Gluconeogenesis overview:

Gluconeogenesis is the process by which glucose is synthesized from noncarbohydrate precursors. The major noncarbohydrate precursors are pyruvate, lactate, glycerol , and glucogenic amono acids. Some body tisssues, such as brain, renal medulla, erythrocytes, lens and cornea of eye, exercising muscle, and testes, require a continuous supply of glucose as a metabolic fuel. Hepatic glycogen can meet these needs for only 10 – 18 hours in the absence of dietary carbohydrate. Liver glycogen stores are depleted during a prolonged fast and glucose is synthesized by the process of gluconeonenesis. Liver and kidney are the major organs where gluconeogenesis occurs. About 90% of gluconeonenesis occurs in the liver and 10% in the kidney during an overnight fasting. However, during prolonged fasting, about 40% of gluconeonenesis occurs in the kidney.

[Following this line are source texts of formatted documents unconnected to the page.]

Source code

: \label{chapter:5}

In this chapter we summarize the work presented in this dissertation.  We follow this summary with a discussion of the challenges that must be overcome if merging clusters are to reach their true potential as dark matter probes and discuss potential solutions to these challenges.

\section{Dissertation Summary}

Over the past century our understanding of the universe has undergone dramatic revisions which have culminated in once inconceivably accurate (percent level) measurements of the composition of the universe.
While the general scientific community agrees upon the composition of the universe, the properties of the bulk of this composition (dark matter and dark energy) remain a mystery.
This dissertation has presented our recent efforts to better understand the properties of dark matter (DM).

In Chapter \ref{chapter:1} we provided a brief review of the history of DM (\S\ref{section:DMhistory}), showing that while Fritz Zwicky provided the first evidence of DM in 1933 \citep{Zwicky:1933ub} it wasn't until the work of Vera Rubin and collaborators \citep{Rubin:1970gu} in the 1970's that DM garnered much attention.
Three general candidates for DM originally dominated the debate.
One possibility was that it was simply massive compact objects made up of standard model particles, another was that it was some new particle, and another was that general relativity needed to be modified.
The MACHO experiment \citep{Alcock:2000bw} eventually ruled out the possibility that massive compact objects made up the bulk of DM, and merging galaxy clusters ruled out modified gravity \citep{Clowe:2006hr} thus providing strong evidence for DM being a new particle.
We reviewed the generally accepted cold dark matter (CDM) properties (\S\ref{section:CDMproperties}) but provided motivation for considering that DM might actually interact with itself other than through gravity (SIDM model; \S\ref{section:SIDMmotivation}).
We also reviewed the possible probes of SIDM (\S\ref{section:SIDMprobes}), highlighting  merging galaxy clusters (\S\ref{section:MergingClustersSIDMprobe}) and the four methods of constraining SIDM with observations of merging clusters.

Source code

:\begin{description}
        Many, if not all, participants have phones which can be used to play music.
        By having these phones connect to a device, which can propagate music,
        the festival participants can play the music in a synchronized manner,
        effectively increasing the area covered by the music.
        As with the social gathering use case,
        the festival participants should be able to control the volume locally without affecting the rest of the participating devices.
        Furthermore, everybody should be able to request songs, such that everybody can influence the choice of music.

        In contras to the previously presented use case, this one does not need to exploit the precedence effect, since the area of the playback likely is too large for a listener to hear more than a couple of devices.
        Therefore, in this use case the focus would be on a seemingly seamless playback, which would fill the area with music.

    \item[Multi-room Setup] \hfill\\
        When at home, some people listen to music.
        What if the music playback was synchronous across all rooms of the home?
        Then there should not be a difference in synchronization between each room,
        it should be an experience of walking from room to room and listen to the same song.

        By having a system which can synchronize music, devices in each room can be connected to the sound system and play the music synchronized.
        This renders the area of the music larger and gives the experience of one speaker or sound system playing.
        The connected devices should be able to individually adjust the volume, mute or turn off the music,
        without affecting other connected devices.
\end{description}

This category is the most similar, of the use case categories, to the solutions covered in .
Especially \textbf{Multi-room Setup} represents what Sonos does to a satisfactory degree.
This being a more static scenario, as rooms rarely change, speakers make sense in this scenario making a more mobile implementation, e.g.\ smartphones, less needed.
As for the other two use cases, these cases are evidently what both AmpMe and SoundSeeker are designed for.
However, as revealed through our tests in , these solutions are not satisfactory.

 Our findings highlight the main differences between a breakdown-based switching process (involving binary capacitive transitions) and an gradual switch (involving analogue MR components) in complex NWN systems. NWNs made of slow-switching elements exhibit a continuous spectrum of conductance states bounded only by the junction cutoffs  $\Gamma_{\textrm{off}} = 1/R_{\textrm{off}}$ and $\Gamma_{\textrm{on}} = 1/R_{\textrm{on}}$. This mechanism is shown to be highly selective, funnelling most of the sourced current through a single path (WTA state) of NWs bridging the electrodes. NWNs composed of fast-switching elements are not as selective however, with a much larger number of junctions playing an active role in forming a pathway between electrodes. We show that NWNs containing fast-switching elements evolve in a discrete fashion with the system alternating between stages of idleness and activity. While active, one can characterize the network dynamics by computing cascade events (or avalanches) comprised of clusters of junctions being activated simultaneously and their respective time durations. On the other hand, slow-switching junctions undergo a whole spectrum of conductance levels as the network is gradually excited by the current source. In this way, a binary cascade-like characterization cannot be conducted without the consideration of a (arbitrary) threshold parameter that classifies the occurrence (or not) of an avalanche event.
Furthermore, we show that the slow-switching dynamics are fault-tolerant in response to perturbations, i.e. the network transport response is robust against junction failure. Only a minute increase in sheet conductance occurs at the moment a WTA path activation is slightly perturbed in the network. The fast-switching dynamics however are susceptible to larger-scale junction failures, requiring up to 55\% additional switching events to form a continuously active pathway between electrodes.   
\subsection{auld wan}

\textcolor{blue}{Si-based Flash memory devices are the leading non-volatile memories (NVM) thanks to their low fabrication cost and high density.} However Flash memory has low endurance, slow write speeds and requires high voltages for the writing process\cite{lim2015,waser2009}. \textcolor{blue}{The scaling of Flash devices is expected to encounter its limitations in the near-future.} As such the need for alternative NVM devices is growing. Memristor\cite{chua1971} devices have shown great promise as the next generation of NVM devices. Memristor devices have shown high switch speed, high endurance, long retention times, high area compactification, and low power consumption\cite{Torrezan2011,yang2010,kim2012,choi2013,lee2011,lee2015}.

Substrates of gluconeonenesis:

All the intermeditates of glycolysis and citric acid cycle are the substrates of gluconeonenesis. The most important gluconeonenesis substrates are glycerol, lactate, and α-ketoacids derived from the deamination of glucogenic amino acids.

1) Glycerol is formed from hydrolysis of triglycerides in adipose tissue, and is transferred to the liver via blood. Glycerol is phosphorylated to glycerol phosphate by glycerol kinase enzyme. Then glycerol phosphate is oxidized to dihydroxyacetone phosphate (an intermediate of glycolysis) by glycerol phosphate dehydrogenase enzyme.

2) Lactate is derived from anaerobic glycolysis in exercising skeletal muscle and in cells that lack mitochondria, and is delivered by the blood to the liver. Lactate is reconverted to pyruvate in the liver that form glucose via gluconeogenesis.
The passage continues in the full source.